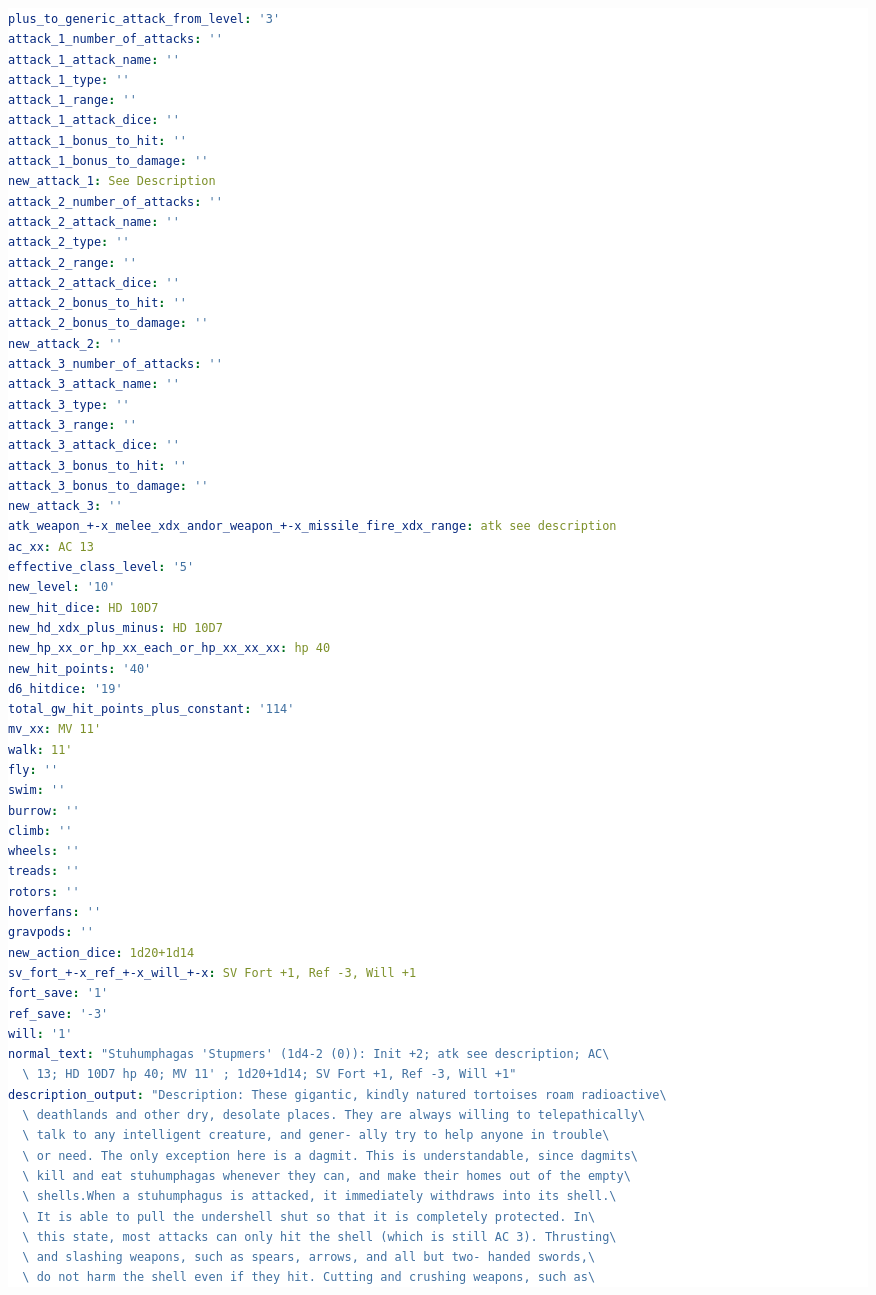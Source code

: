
 ```yaml
plus_to_generic_attack_from_level: '3'
attack_1_number_of_attacks: ''
attack_1_attack_name: ''
attack_1_type: ''
attack_1_range: ''
attack_1_attack_dice: ''
attack_1_bonus_to_hit: ''
attack_1_bonus_to_damage: ''
new_attack_1: See Description
attack_2_number_of_attacks: ''
attack_2_attack_name: ''
attack_2_type: ''
attack_2_range: ''
attack_2_attack_dice: ''
attack_2_bonus_to_hit: ''
attack_2_bonus_to_damage: ''
new_attack_2: ''
attack_3_number_of_attacks: ''
attack_3_attack_name: ''
attack_3_type: ''
attack_3_range: ''
attack_3_attack_dice: ''
attack_3_bonus_to_hit: ''
attack_3_bonus_to_damage: ''
new_attack_3: ''
atk_weapon_+-x_melee_xdx_andor_weapon_+-x_missile_fire_xdx_range: atk see description
ac_xx: AC 13
effective_class_level: '5'
new_level: '10'
new_hit_dice: HD 10D7
new_hd_xdx_plus_minus: HD 10D7
new_hp_xx_or_hp_xx_each_or_hp_xx_xx_xx: hp 40
new_hit_points: '40'
d6_hitdice: '19'
total_gw_hit_points_plus_constant: '114'
mv_xx: MV 11'
walk: 11'
fly: ''
swim: ''
burrow: ''
climb: ''
wheels: ''
treads: ''
rotors: ''
hoverfans: ''
gravpods: ''
new_action_dice: 1d20+1d14
sv_fort_+-x_ref_+-x_will_+-x: SV Fort +1, Ref -3, Will +1
fort_save: '1'
ref_save: '-3'
will: '1'
normal_text: "Stuhumphagas 'Stupmers' (1d4-2 (0)): Init +2; atk see description; AC\
  \ 13; HD 10D7 hp 40; MV 11' ; 1d20+1d14; SV Fort +1, Ref -3, Will +1"
description_output: "Description: These gigantic, kindly natured tortoises roam radioactive\
  \ deathlands and other dry, desolate places. They are always willing to telepathically\
  \ talk to any intelligent creature, and gener- ally try to help anyone in trouble\
  \ or need. The only exception here is a dagmit. This is understandable, since dagmits\
  \ kill and eat stuhumphagas whenever they can, and make their homes out of the empty\
  \ shells.When a stuhumphagus is attacked, it immediately withdraws into its shell.\
  \ It is able to pull the undershell shut so that it is completely protected. In\
  \ this state, most attacks can only hit the shell (which is still AC 3). Thrusting\
  \ and slashing weapons, such as spears, arrows, and all but two- handed swords,\
  \ do not harm the shell even if they hit. Cutting and crushing weapons, such as\
```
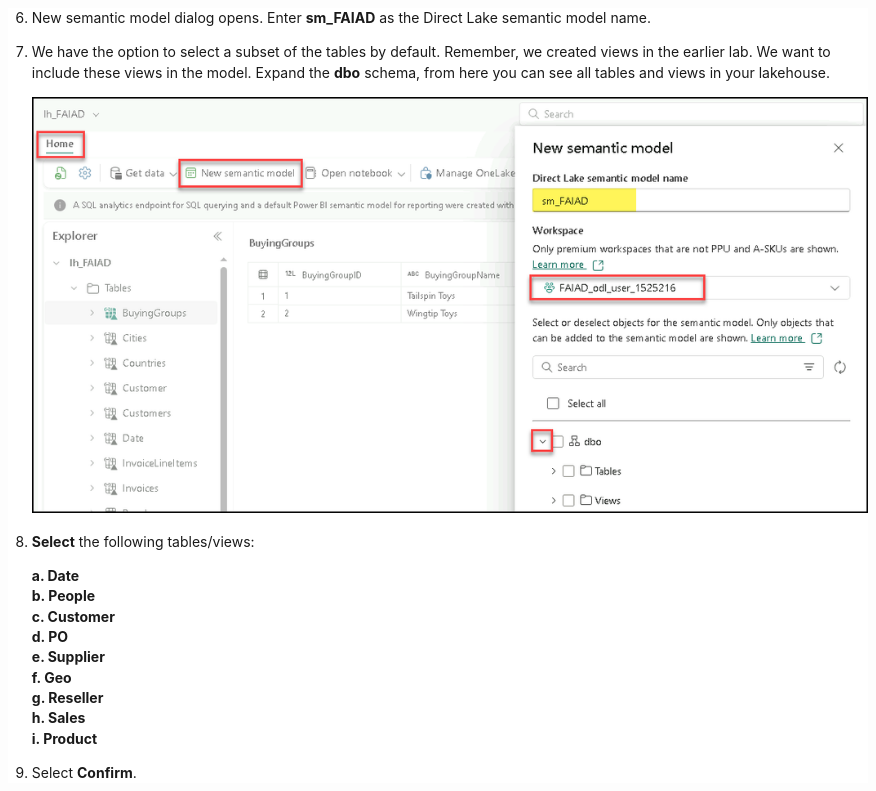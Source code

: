 6. New semantic model dialog opens. Enter **sm_FAIAD** as the Direct Lake semantic model name.

7. We have the option to select a subset of the tables by default. Remember, we created views in the earlier lab. We want to include these views in the model. Expand the **dbo** schema, from here you can see all tables and views in your lakehouse.

    ![](../media/lab-06/image033.png)

8. **Select** the following tables/views:

    **a. Date**<br/>
    **b. People**<br/>
    **c. Customer**<br/>
    **d. PO**<br/>
    **e. Supplier**<br/>
    **f. Geo**<br/>
    **g. Reseller**<br/>
    **h. Sales**<br/>
    **i. Product**<br/>

9. Select **Confirm**.
 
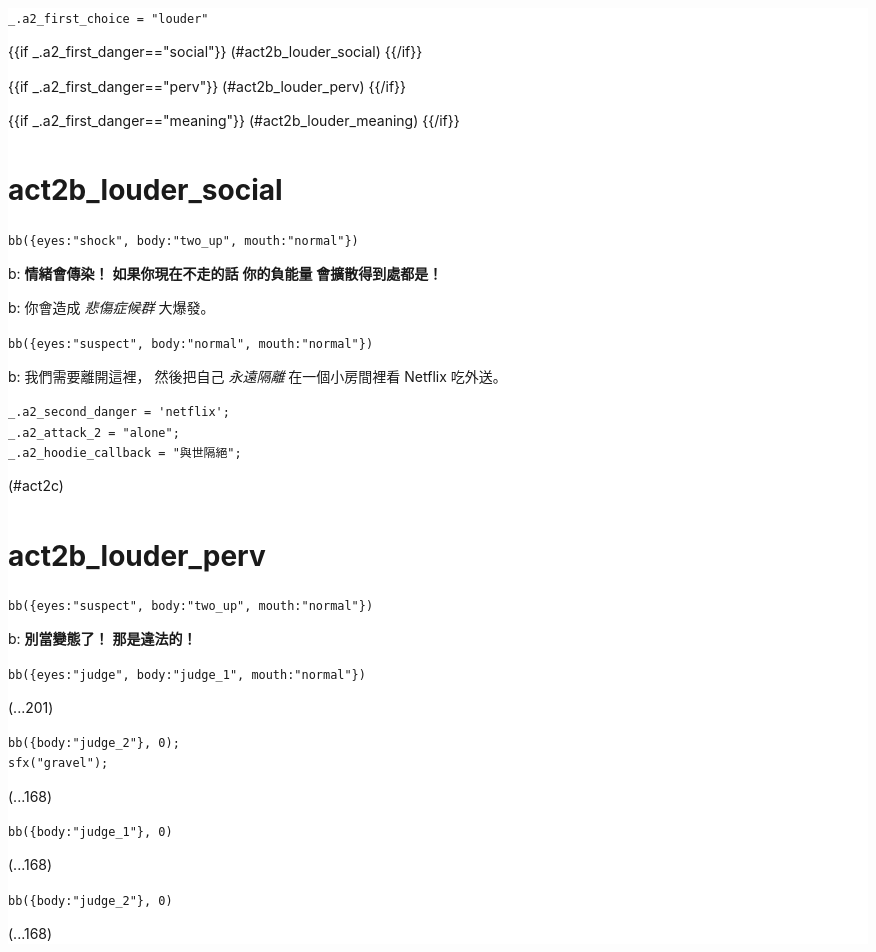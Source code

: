 `_.a2_first_choice = "louder"`

{{if _.a2_first_danger=="social"}}
(#act2b_louder_social)
{{/if}}

{{if _.a2_first_danger=="perv"}}
(#act2b_louder_perv)
{{/if}}

{{if _.a2_first_danger=="meaning"}}
(#act2b_louder_meaning)
{{/if}}

# act2b_louder_social

`bb({eyes:"shock", body:"two_up", mouth:"normal"})`

b: **情緒會傳染！** **如果你現在不走的話** **你的負能量** **會擴散得到處都是！**

b: 你會造成 *悲傷症候群* 大爆發。

`bb({eyes:"suspect", body:"normal", mouth:"normal"})`

b: 我們需要離開這裡， 然後把自己 *永遠隔離* 在一個小房間裡看 Netflix 吃外送。

```
_.a2_second_danger = 'netflix';
_.a2_attack_2 = "alone";
_.a2_hoodie_callback = "與世隔絕";
```

(#act2c)

# act2b_louder_perv

`bb({eyes:"suspect", body:"two_up", mouth:"normal"})`

b: **別當變態了！** **那是違法的！**

`bb({eyes:"judge", body:"judge_1", mouth:"normal"})`

(...201)

```
bb({body:"judge_2"}, 0);
sfx("gravel");
```

(...168)

`bb({body:"judge_1"}, 0)`

(...168)

`bb({body:"judge_2"}, 0)`

(...168)

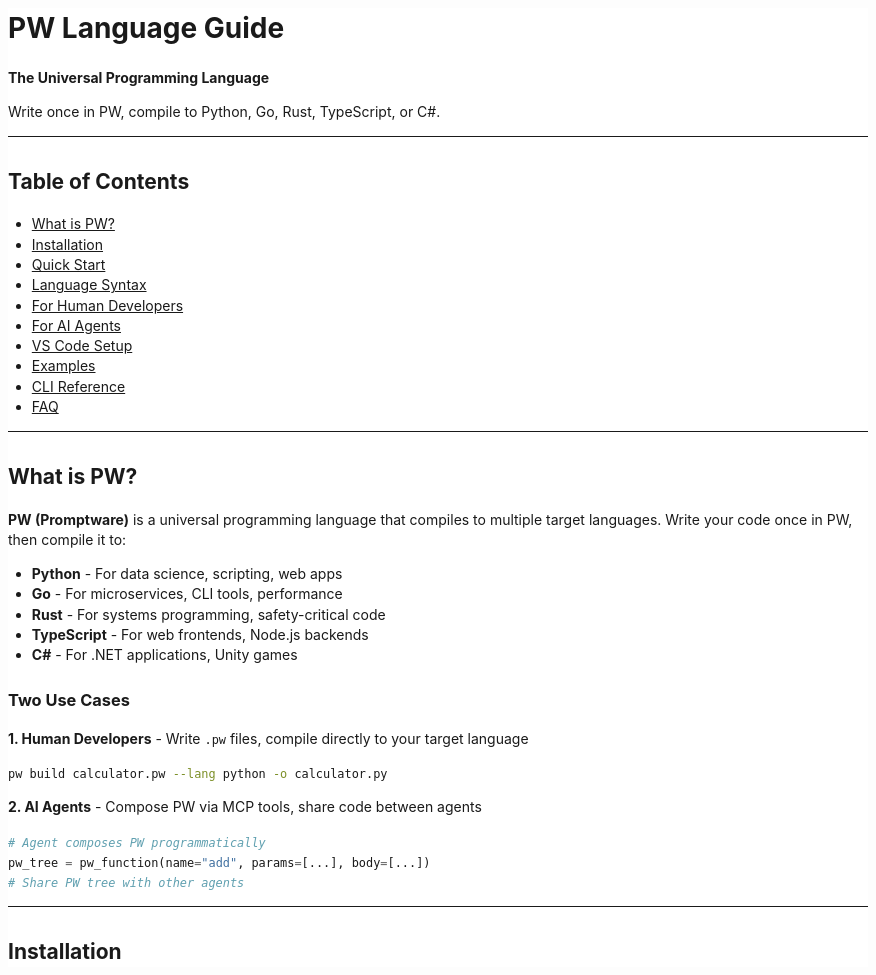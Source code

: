 # PW Language Guide

**The Universal Programming Language**

Write once in PW, compile to Python, Go, Rust, TypeScript, or C#.

---

## Table of Contents

- [What is PW?](#what-is-pw)
- [Installation](#installation)
- [Quick Start](#quick-start)
- [Language Syntax](#language-syntax)
- [For Human Developers](#for-human-developers)
- [For AI Agents](#for-ai-agents)
- [VS Code Setup](#vs-code-setup)
- [Examples](#examples)
- [CLI Reference](#cli-reference)
- [FAQ](#faq)

---

## What is PW?

**PW (Promptware)** is a universal programming language that compiles to multiple target languages. Write your code once in PW, then compile it to:

- **Python** - For data science, scripting, web apps
- **Go** - For microservices, CLI tools, performance
- **Rust** - For systems programming, safety-critical code
- **TypeScript** - For web frontends, Node.js backends
- **C#** - For .NET applications, Unity games

### Two Use Cases

**1. Human Developers** - Write `.pw` files, compile directly to your target language
```bash
pw build calculator.pw --lang python -o calculator.py
```

**2. AI Agents** - Compose PW via MCP tools, share code between agents
```python
# Agent composes PW programmatically
pw_tree = pw_function(name="add", params=[...], body=[...])
# Share PW tree with other agents
```

---

## Installation
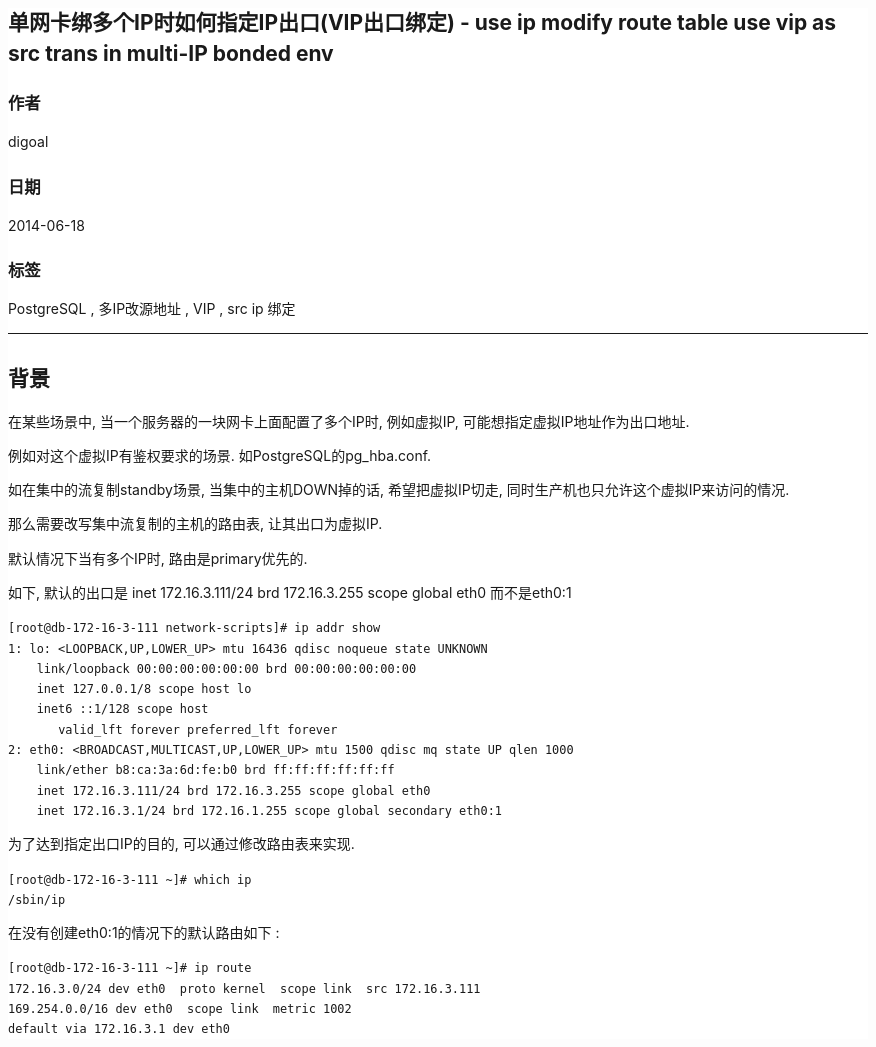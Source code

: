 ## 单网卡绑多个IP时如何指定IP出口(VIP出口绑定) - use ip modify route table use vip as src trans in multi-IP bonded env  
                        
### 作者                           
digoal                   
                    
### 日期                                                                                       
2014-06-18                  
                       
### 标签                    
PostgreSQL , 多IP改源地址 , VIP , src ip 绑定          
                                                                                          
----                                                                                    
                                                                                             
## 背景    
在某些场景中, 当一个服务器的一块网卡上面配置了多个IP时, 例如虚拟IP, 可能想指定虚拟IP地址作为出口地址.  
  
例如对这个虚拟IP有鉴权要求的场景. 如PostgreSQL的pg_hba.conf.  
  
如在集中的流复制standby场景, 当集中的主机DOWN掉的话, 希望把虚拟IP切走, 同时生产机也只允许这个虚拟IP来访问的情况.  
  
那么需要改写集中流复制的主机的路由表, 让其出口为虚拟IP.   
  
默认情况下当有多个IP时, 路由是primary优先的.   
  
如下, 默认的出口是    inet 172.16.3.111/24 brd 172.16.3.255 scope global eth0 而不是eth0:1  
  
```  
[root@db-172-16-3-111 network-scripts]# ip addr show  
1: lo: <LOOPBACK,UP,LOWER_UP> mtu 16436 qdisc noqueue state UNKNOWN   
    link/loopback 00:00:00:00:00:00 brd 00:00:00:00:00:00  
    inet 127.0.0.1/8 scope host lo  
    inet6 ::1/128 scope host   
       valid_lft forever preferred_lft forever  
2: eth0: <BROADCAST,MULTICAST,UP,LOWER_UP> mtu 1500 qdisc mq state UP qlen 1000  
    link/ether b8:ca:3a:6d:fe:b0 brd ff:ff:ff:ff:ff:ff  
    inet 172.16.3.111/24 brd 172.16.3.255 scope global eth0  
    inet 172.16.3.1/24 brd 172.16.1.255 scope global secondary eth0:1  
```  
  
为了达到指定出口IP的目的, 可以通过修改路由表来实现.  
  
```  
[root@db-172-16-3-111 ~]# which ip  
/sbin/ip  
```  
  
在没有创建eth0:1的情况下的默认路由如下 :   
  
```  
[root@db-172-16-3-111 ~]# ip route  
172.16.3.0/24 dev eth0  proto kernel  scope link  src 172.16.3.111   
169.254.0.0/16 dev eth0  scope link  metric 1002   
default via 172.16.3.1 dev eth0   
```  
  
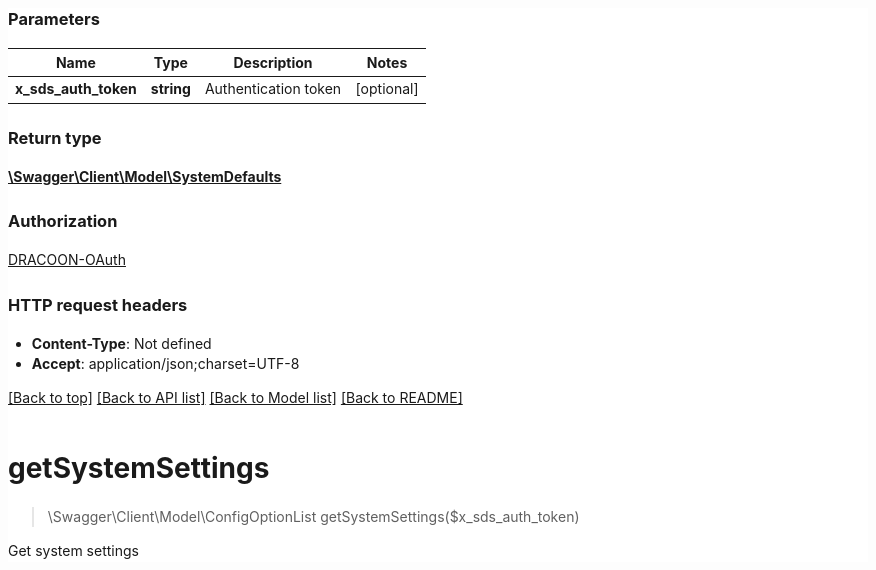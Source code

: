 ### Parameters

Name | Type | Description  | Notes
------------- | ------------- | ------------- | -------------
 **x_sds_auth_token** | **string**| Authentication token | [optional]

### Return type

[**\Swagger\Client\Model\SystemDefaults**](../Model/SystemDefaults.md)

### Authorization

[DRACOON-OAuth](../../README.md#DRACOON-OAuth)

### HTTP request headers

 - **Content-Type**: Not defined
 - **Accept**: application/json;charset=UTF-8

[[Back to top]](#) [[Back to API list]](../../README.md#documentation-for-api-endpoints) [[Back to Model list]](../../README.md#documentation-for-models) [[Back to README]](../../README.md)

# **getSystemSettings**
> \Swagger\Client\Model\ConfigOptionList getSystemSettings($x_sds_auth_token)

Get system settings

☆ ☆ ☆

For this exercise, find all lines in the records containing the word "qdisc" and copy them.

-- Worked solution --
1: lo: <LOOPBACK,UP,LOWER_UP> mtu 16436 qdisc noqueue state UNKNOWN   
2: eth0: <BROADCAST,MULTICAST,UP,LOWER_UP> mtu 1500 qdisc mq state UP qlen 1000  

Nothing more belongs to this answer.